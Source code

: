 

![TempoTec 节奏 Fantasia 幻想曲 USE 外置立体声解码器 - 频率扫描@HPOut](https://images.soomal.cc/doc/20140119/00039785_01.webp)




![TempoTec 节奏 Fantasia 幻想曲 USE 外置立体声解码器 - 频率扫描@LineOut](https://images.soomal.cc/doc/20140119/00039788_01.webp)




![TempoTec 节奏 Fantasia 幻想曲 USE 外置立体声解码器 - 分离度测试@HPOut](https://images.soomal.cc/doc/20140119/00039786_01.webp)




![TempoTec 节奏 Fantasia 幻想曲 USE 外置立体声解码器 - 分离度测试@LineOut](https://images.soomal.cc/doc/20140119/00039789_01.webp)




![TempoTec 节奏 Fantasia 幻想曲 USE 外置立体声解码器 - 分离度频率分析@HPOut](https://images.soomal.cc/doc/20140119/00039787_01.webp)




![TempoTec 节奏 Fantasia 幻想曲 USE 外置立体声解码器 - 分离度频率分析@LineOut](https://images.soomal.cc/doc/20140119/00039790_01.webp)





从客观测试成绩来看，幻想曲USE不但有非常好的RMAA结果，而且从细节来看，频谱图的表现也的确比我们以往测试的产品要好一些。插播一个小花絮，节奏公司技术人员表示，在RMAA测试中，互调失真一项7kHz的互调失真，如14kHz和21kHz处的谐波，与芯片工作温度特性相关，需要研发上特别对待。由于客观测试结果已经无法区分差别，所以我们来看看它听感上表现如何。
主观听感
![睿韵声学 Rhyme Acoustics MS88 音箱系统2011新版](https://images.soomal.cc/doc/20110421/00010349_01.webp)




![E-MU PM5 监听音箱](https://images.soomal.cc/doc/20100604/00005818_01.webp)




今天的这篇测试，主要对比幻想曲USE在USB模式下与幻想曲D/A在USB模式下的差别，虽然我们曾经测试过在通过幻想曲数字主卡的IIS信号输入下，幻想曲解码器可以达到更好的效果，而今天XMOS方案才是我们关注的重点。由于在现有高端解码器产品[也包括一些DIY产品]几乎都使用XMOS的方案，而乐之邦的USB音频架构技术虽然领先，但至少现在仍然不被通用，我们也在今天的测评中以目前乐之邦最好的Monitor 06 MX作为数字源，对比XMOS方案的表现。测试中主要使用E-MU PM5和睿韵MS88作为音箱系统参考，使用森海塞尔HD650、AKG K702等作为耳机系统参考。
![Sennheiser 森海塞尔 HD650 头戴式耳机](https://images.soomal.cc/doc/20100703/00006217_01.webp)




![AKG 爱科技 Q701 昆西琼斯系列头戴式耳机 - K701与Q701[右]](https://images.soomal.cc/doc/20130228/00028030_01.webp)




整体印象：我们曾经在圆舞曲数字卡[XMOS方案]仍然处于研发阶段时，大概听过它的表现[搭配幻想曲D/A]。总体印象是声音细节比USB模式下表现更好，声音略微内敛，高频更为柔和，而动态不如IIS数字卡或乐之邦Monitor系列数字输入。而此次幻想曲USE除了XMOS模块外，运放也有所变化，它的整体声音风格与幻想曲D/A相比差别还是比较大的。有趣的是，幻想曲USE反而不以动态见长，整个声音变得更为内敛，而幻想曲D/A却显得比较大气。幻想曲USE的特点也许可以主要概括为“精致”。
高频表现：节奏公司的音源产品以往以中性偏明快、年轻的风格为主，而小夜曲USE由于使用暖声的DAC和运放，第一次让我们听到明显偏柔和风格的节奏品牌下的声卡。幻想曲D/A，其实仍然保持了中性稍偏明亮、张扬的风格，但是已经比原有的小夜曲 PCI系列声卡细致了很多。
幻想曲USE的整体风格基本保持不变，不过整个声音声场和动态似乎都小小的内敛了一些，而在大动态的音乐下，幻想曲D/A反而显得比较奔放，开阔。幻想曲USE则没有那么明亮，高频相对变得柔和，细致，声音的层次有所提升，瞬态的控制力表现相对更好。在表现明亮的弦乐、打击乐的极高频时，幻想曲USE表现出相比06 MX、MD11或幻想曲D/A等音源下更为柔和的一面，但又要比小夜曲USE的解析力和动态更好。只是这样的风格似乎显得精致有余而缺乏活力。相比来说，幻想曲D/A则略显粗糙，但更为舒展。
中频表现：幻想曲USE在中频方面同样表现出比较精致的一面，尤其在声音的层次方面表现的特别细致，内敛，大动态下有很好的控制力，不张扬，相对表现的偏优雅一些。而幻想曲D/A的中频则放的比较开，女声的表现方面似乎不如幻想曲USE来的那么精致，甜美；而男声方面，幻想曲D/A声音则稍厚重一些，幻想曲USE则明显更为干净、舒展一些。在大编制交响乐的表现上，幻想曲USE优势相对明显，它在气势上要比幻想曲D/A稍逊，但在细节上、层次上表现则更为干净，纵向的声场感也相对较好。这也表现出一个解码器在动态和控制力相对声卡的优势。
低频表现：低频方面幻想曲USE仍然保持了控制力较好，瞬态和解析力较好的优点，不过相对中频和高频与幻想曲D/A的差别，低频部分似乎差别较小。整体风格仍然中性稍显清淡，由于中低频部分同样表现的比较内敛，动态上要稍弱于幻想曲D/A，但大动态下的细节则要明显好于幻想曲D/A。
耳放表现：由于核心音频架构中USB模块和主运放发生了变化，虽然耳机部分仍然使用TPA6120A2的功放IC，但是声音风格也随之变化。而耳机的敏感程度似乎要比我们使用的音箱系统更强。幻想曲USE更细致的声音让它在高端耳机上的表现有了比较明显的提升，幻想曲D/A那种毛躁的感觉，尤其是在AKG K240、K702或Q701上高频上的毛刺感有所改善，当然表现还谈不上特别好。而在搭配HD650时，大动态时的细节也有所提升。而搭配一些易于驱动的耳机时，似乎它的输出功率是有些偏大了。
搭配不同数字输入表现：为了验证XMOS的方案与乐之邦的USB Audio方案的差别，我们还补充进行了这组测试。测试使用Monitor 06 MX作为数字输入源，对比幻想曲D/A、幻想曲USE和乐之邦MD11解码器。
§ §
# WHAT YOU NEED TO DO:
Reply with the number of lines in the material above that contain "分离度频率分析", and nothing more.

# EXERCISE RESULT:
2